The non-renewable or technical material flow looks at waste as a resource, and the challenge is how to keep materials in active use for as long as possible even in different forms. Circular Business Models and Circular Design allow us to move away from a consumption or model of ownership, to a more service-based subscription model where we are only using the materials for as long as they serve us.

  • Effective Maintenance of products will keep the cycles short and as close to the user as possible, allowing users to keep the materials in their present form for longer and companies will benefit from informational data of how products are used.

    • Eg. Repair shops; washing machine rental including repairs.

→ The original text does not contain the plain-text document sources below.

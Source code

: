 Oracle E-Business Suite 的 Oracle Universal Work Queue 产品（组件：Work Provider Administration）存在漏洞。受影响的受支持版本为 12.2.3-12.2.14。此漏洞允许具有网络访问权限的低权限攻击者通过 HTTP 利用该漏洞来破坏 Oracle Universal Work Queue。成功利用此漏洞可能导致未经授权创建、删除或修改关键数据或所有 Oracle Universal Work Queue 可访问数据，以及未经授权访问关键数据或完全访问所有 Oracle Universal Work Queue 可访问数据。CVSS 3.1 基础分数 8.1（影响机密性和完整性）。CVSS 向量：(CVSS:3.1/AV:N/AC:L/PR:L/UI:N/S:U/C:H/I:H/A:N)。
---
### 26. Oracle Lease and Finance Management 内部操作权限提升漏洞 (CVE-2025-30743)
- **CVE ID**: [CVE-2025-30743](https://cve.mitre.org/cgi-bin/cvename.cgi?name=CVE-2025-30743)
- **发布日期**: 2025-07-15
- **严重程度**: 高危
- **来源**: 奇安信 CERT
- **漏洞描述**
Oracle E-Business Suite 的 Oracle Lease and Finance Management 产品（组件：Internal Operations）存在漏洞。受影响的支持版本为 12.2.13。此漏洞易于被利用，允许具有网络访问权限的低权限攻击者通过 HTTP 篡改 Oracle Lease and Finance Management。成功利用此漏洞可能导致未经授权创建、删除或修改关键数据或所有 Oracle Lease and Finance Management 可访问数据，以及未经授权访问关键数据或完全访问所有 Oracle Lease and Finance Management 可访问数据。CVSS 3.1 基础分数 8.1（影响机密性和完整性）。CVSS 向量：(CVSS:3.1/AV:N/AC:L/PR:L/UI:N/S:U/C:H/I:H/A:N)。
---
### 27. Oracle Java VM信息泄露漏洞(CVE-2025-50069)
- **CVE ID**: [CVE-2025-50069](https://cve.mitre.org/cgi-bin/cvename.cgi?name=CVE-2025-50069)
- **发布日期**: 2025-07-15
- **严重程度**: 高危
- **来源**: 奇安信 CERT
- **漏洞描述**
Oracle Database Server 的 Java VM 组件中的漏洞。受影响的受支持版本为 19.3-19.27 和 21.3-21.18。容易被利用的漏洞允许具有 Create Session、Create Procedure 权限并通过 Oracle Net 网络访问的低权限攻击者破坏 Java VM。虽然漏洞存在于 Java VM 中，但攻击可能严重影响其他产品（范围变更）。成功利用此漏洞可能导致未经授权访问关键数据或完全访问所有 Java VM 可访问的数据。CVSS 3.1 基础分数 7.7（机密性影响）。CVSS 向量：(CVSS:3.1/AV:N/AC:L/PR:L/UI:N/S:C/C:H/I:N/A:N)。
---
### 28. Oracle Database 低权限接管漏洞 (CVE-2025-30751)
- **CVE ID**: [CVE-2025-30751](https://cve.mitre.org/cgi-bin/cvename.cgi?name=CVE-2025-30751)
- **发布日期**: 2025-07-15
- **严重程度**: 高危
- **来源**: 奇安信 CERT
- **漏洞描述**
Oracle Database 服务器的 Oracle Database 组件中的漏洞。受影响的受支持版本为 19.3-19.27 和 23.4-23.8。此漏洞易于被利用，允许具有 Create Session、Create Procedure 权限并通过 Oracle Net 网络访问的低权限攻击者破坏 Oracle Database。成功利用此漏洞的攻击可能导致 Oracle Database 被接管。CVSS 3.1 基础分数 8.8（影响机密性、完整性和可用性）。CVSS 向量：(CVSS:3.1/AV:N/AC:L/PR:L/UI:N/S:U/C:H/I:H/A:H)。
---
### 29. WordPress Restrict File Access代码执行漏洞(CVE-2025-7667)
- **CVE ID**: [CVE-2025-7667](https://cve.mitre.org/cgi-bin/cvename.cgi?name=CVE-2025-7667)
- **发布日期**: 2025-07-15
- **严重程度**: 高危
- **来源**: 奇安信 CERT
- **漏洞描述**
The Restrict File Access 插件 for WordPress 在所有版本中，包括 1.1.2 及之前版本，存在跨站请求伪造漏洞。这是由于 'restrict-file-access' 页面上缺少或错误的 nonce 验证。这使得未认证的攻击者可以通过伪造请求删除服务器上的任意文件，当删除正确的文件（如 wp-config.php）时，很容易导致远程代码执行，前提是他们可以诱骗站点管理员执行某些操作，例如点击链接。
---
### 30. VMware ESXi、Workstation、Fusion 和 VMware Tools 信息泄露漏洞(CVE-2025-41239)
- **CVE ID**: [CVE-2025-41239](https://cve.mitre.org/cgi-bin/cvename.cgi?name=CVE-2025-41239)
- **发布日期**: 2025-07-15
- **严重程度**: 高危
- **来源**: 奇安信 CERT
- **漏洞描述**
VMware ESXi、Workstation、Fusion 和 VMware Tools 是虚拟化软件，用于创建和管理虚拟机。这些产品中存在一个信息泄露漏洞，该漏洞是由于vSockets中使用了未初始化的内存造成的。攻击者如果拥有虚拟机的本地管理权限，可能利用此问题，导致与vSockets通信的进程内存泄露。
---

  • Reuse or Redistribute occurs once a user doesn’t need a product anymore. The same product might undergo some maintenance or repair, but it will go back into the cycle and return to another, new user.

    • Eg. Rent The Runway clothes rental platform: subscribers send back items for “new” clothes.

  • Refurbish or Remanufacturing occurs when used products are improved to “as-new” quality or broken down and reconstructed as another product entirely - serving a different purpose to what it was originally intended.

    • Eg. Philips’ refurbished MRI scanners are sold as an affordable solution for new markets.

    • Eg. Canon recaptures products from the market and remanufactures components for new products using 80% original parts - optimising resource efficiency.

  • Mechanical and Chemical Recycling returns the material back to its original form for use as virgin material for a new product. While better than landfill, it’s still the last resort with the prior steps more favourable regarding energy consumption.

    • Eg. Pepsico, CocaCola & Dr Pepper’s plastic bottle recycling ‘Every Bottle Back’ campaign.

Business Value

As mentioned previously, closed-loop systems deliver excellent business value:

=> Customer Value: Increased customer loyalty, satisfaction and superior brand protection - be a leader in the circular economy transition and get rewarded with retention and new markets.

=> Environmental Value: Sourcing fewer raw materials and using greener suppliers will get you closer to zero-waste goals, will make compliance easier in preparation for increased regulation.

=> Sourcing Value: Cost reduction opportunities by reacquiring materials and remanufacturing products, and reduced dependence on limited resources.

=> Informational Value: Usage data from retrieving goods from users: which parts break first, failure rates, product & process design improvements, invent new technologies with IPs…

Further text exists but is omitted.